START Data shown

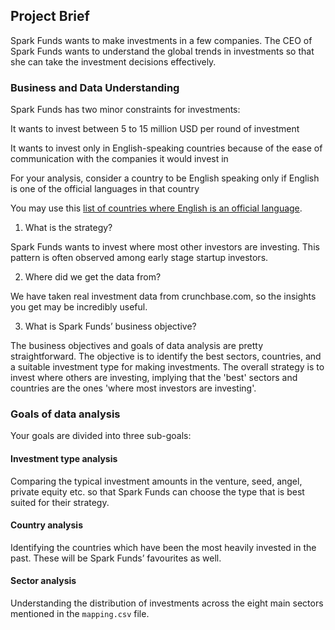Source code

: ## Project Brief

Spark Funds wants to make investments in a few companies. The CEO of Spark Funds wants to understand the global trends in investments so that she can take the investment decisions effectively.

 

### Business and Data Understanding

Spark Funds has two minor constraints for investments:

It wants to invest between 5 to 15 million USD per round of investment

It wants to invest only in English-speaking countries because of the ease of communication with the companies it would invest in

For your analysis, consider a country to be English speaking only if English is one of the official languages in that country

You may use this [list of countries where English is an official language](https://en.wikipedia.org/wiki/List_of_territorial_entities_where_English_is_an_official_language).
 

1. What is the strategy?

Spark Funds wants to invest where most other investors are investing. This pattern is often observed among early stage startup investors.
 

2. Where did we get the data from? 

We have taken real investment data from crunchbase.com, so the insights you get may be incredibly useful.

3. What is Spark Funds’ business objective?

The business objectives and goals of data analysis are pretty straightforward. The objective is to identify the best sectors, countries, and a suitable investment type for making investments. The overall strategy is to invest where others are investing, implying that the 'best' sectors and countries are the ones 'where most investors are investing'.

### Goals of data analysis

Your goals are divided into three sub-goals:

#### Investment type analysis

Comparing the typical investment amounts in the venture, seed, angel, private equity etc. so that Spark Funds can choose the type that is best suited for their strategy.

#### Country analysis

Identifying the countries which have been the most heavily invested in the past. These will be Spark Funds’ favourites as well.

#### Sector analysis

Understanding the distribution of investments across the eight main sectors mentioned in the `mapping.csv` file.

END Data shown
START Data shown

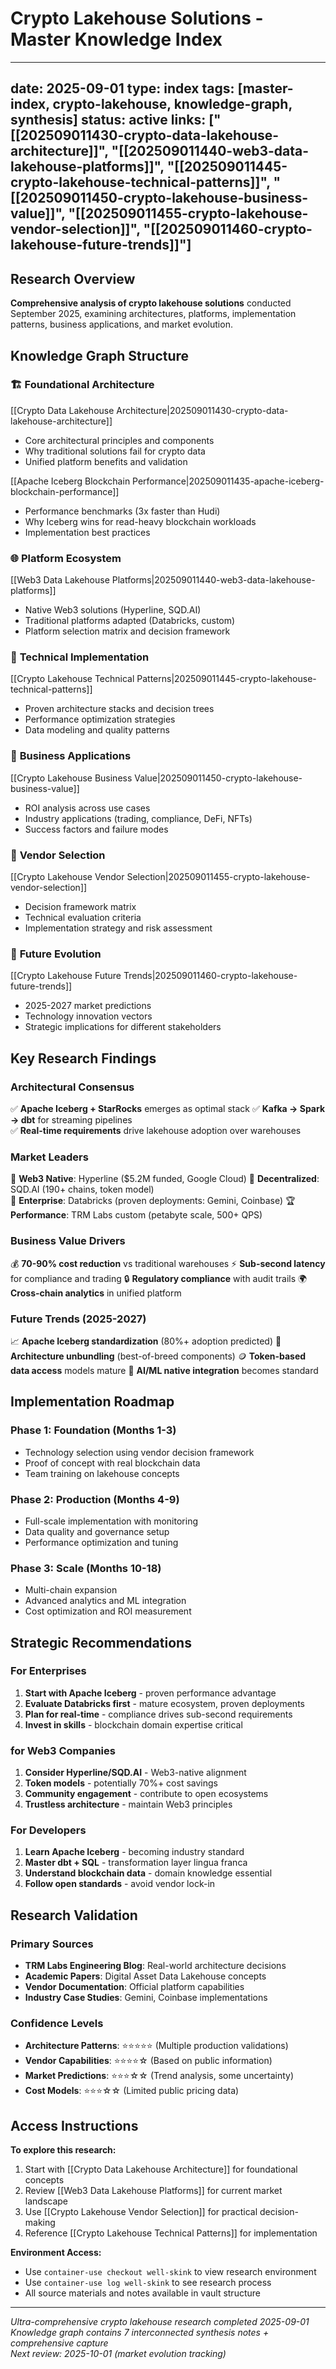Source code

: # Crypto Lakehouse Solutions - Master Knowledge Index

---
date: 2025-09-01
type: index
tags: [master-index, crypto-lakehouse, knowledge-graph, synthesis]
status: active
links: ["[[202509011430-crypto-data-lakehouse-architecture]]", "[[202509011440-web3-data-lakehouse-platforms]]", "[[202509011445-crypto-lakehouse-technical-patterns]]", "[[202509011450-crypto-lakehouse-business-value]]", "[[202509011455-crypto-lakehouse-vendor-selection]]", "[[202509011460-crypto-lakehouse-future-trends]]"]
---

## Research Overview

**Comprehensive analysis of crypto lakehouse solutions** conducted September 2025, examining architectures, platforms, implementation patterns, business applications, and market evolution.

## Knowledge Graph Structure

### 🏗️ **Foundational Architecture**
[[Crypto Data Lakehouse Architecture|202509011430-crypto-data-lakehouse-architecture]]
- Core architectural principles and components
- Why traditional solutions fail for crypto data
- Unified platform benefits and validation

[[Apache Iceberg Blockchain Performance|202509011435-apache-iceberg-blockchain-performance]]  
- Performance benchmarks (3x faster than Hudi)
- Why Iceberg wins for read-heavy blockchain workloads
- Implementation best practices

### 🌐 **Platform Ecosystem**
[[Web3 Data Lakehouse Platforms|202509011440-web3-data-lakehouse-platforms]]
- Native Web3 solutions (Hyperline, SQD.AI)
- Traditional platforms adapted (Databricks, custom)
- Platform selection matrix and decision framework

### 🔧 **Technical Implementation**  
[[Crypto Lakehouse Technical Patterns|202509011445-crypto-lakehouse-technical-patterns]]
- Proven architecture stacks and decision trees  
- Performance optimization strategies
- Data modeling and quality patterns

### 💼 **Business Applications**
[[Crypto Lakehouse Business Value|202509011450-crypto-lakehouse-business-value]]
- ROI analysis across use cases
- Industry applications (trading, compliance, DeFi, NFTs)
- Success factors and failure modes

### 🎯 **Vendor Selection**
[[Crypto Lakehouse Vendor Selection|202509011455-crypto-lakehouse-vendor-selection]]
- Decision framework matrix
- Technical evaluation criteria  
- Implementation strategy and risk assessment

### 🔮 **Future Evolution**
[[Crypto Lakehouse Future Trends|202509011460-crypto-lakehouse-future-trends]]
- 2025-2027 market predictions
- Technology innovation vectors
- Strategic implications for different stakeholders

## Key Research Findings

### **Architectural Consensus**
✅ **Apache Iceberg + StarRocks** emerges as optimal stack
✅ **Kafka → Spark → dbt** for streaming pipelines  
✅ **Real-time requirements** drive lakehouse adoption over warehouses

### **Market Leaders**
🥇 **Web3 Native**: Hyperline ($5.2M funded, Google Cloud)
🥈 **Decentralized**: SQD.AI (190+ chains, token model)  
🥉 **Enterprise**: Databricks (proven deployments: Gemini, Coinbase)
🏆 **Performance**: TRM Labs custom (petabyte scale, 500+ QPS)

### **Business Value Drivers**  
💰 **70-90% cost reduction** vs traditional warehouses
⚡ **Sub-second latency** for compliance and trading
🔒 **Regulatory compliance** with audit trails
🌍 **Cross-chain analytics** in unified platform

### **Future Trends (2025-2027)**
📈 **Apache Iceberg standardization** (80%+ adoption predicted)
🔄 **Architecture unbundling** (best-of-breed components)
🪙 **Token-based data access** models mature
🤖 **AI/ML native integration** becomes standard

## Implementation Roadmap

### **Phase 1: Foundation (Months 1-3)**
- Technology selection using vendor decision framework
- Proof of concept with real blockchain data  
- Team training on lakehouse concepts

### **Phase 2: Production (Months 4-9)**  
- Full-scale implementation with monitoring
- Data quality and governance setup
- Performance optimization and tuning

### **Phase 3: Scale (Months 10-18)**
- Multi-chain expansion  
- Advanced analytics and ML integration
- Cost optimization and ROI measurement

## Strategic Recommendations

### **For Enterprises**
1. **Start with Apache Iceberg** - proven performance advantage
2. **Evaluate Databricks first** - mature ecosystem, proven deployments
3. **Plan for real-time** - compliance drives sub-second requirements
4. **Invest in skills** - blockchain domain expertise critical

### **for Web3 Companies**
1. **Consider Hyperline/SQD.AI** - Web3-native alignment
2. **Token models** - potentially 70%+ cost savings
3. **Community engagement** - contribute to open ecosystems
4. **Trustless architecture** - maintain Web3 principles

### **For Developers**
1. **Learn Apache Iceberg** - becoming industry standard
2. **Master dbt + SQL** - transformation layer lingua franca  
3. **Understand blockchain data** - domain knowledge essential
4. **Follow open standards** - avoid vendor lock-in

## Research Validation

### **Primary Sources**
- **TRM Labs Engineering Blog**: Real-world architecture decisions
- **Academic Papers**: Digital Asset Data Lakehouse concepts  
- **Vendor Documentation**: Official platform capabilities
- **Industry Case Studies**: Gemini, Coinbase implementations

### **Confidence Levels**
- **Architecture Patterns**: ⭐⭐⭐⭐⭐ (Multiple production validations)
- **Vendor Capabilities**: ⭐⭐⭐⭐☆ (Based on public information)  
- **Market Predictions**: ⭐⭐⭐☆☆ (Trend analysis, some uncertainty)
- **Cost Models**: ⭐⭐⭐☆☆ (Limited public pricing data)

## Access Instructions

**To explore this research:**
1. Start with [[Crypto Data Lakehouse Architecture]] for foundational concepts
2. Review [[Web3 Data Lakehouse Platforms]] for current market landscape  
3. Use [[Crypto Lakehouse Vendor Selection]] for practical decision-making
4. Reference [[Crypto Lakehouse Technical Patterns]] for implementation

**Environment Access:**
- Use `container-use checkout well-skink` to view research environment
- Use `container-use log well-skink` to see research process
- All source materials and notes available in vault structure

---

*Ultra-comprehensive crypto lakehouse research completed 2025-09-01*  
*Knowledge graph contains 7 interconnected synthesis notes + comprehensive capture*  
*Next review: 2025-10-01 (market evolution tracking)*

END Data shown

**Prompt**. Retype, in the same exact form, the lines of the material above from the line holding "funded, Google Cloud)" through the line holding "2. **Evaluate Databricks".

**Output for this task**.
🥇 **Web3 Native**: Hyperline ($5.2M funded, Google Cloud)
🥈 **Decentralized**: SQD.AI (190+ chains, token model)  
🥉 **Enterprise**: Databricks (proven deployments: Gemini, Coinbase)
🏆 **Performance**: TRM Labs custom (petabyte scale, 500+ QPS)

### **Business Value Drivers**  
💰 **70-90% cost reduction** vs traditional warehouses
⚡ **Sub-second latency** for compliance and trading
🔒 **Regulatory compliance** with audit trails
🌍 **Cross-chain analytics** in unified platform

### **Future Trends (2025-2027)**
📈 **Apache Iceberg standardization** (80%+ adoption predicted)
🔄 **Architecture unbundling** (best-of-breed components)
🪙 **Token-based data access** models mature
🤖 **AI/ML native integration** becomes standard

## Implementation Roadmap

### **Phase 1: Foundation (Months 1-3)**
- Technology selection using vendor decision framework
- Proof of concept with real blockchain data  
- Team training on lakehouse concepts

### **Phase 2: Production (Months 4-9)**  
- Full-scale implementation with monitoring
- Data quality and governance setup
- Performance optimization and tuning

### **Phase 3: Scale (Months 10-18)**
- Multi-chain expansion  
- Advanced analytics and ML integration
- Cost optimization and ROI measurement

## Strategic Recommendations

### **For Enterprises**
1. **Start with Apache Iceberg** - proven performance advantage
2. **Evaluate Databricks first** - mature ecosystem, proven deployments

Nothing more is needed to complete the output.